Imperial has performed satisfactorily in a difficult operating environment, demonstrating the resilience of our business model and vindicating the strategic decision to increase the sector and geographic diversity of our income streams.


During the course of the year there was increasing evidence to support a softening of economic growth expectations worldwide. In South Africa the effects of slowing or more tentative global growth were exacerbated by domestic developments. We are therefore particularly pleased that Imperial has delivered revenues exceeding R100 billion for the first time, record operating profit, and record revenue and operating profits from four of the group’s five divisions.

Our ability to grow the business into the rest of Africa, and in particular to achieve such rapid growth in the African logistics business, is testament to the soundness of the strategic vision the business has been able to conceive and put into practice.

Demographics, stability and investment have fuelled the emergence of a middle-class consumer base in many African countries, creating opportunities for relatively higher growth. Our decision to target the consumer and healthcare sectors, and to do so through aggressive organic and acquisitive growth, has established a robust foundation of market access, sector penetration and local skills. We remain conscious however of the strategic, operating, regulatory and financial risks in these foreign markets, with the board continually and proactively monitoring these risks.

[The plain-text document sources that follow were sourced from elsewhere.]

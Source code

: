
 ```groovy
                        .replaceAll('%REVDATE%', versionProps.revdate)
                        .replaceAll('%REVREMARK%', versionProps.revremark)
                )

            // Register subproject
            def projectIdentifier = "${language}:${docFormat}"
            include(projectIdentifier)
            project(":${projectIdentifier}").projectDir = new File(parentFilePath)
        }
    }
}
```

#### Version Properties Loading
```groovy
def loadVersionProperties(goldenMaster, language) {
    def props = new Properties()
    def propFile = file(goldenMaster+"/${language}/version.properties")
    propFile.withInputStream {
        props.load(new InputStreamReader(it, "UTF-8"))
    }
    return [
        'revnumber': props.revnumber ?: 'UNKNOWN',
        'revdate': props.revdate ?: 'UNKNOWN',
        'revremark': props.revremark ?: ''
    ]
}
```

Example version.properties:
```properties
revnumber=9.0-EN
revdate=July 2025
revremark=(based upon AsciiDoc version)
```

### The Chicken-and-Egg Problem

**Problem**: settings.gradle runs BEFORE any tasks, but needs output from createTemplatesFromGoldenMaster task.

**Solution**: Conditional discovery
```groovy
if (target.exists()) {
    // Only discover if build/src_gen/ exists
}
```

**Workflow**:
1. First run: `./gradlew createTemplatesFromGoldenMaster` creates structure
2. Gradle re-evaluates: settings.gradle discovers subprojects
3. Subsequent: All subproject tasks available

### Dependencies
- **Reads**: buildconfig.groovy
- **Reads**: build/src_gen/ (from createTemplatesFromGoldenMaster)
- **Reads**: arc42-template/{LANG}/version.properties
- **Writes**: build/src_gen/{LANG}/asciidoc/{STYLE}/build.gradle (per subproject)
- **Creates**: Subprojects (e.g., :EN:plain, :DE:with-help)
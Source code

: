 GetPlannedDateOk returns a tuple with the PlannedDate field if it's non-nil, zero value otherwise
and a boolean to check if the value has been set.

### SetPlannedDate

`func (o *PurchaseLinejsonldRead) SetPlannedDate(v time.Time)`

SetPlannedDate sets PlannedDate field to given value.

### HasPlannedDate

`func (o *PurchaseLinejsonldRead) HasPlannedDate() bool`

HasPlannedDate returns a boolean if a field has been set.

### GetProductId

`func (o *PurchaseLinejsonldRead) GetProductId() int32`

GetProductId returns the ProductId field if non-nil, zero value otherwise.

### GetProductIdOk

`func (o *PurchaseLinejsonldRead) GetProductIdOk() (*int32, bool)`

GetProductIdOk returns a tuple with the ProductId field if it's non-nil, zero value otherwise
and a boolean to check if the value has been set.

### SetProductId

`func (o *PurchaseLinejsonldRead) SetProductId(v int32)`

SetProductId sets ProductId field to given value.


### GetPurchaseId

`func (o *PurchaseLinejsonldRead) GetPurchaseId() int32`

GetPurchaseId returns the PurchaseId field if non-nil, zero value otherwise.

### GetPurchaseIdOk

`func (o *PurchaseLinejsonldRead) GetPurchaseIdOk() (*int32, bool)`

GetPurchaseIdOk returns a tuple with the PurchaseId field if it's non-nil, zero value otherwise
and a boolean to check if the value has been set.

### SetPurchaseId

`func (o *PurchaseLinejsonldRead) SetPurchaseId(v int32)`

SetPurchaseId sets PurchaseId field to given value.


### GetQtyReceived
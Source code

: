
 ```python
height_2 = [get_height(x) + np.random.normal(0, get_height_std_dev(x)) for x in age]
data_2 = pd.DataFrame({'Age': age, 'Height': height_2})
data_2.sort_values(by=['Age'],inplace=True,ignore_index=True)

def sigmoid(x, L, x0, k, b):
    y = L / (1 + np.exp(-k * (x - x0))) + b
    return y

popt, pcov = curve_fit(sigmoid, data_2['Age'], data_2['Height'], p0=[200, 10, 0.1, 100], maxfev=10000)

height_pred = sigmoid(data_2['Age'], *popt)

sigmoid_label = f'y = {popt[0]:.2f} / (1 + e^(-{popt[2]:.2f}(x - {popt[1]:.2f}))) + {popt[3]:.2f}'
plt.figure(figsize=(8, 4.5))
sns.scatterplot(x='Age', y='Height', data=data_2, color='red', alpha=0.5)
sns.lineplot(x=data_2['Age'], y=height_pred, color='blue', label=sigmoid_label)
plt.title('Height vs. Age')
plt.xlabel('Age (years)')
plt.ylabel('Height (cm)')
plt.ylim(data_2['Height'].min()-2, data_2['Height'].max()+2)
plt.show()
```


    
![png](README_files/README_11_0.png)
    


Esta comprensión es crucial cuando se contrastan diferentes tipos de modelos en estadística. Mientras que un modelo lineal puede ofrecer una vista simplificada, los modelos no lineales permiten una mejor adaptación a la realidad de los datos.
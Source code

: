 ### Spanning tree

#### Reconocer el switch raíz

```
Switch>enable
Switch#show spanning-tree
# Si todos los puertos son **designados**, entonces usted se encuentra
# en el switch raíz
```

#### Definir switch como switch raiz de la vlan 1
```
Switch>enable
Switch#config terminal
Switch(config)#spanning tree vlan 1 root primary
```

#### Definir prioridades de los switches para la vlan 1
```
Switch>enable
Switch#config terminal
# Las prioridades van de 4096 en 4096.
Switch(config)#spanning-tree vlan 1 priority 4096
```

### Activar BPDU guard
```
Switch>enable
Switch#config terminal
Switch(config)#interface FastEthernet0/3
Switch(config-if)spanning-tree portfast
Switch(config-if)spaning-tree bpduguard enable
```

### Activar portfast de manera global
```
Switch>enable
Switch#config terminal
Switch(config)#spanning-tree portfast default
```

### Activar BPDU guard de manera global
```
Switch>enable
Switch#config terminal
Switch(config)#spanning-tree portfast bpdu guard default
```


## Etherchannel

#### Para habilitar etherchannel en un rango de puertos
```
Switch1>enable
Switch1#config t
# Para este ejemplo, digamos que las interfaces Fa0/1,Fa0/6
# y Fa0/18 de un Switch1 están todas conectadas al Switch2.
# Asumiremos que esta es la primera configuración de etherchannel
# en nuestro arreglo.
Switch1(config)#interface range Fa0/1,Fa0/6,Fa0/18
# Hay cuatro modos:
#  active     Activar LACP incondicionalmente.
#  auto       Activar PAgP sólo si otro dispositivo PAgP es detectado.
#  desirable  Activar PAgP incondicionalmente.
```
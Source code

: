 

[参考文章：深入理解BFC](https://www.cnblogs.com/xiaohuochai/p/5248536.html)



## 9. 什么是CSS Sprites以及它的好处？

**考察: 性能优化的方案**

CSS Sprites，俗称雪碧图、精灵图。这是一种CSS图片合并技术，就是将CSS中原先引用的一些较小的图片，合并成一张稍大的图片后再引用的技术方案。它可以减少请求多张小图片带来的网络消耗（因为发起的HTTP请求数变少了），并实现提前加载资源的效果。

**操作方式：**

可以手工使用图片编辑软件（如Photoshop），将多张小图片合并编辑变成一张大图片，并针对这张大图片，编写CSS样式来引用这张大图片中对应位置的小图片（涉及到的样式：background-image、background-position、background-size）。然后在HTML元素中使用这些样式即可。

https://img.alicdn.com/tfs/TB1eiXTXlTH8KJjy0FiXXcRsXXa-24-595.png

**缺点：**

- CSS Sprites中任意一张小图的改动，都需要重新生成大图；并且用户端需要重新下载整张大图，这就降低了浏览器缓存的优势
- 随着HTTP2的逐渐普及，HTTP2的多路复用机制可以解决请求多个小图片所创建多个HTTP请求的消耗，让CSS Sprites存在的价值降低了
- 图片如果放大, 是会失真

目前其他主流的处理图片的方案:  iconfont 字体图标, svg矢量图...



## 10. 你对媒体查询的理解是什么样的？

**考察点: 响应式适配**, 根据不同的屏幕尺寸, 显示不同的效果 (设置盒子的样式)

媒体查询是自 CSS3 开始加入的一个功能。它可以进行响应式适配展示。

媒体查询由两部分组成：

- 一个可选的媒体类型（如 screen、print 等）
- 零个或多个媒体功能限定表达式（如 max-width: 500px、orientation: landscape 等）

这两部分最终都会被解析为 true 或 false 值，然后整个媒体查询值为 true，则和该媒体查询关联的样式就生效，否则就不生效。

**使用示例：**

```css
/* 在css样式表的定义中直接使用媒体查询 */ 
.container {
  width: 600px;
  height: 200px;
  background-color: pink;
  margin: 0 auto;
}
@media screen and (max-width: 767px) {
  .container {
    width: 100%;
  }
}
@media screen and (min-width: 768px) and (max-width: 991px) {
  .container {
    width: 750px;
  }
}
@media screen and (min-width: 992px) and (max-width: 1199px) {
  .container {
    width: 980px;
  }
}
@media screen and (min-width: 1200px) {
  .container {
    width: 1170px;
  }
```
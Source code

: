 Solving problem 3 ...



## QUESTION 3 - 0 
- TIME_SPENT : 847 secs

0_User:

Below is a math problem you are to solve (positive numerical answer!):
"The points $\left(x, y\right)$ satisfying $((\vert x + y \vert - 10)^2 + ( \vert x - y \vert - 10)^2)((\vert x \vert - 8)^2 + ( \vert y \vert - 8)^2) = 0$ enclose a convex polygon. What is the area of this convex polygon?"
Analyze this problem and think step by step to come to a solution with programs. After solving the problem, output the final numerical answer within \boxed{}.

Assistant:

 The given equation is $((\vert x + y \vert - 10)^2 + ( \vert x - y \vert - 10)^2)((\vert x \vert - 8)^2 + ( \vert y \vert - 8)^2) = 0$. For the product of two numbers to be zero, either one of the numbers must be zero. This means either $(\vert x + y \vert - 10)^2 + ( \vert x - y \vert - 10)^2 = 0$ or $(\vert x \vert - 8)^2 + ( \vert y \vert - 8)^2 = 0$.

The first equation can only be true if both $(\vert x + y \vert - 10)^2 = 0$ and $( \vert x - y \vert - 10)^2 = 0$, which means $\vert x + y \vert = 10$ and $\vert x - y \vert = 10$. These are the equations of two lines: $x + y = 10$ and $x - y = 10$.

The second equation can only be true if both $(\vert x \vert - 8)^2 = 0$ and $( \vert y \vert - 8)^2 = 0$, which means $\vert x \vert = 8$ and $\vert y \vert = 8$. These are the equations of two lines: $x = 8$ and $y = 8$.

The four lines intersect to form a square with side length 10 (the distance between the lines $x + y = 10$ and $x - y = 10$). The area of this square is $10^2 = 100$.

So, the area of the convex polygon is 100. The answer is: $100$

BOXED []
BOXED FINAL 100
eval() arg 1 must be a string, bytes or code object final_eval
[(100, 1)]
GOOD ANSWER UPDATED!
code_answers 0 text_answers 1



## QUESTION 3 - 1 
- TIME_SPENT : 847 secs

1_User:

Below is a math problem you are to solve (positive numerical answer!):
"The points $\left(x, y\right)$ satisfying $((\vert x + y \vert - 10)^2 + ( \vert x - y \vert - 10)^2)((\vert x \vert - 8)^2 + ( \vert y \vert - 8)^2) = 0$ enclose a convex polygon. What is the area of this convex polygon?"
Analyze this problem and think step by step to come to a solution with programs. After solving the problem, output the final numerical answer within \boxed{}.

The diversification of our revenue streams was not confined to logistics in Africa and we invested in all divisions to decrease the group’s dependence on South African new vehicle sales where we occupy strong market positions. The 2014 results perpetuate the growth trends of non-vehicle and foreign revenue contributions, which rose to 43% and 34% respectively.


Three uncontrollable factors had a direct effect on Imperial’s financial performance in the 2014 financial year.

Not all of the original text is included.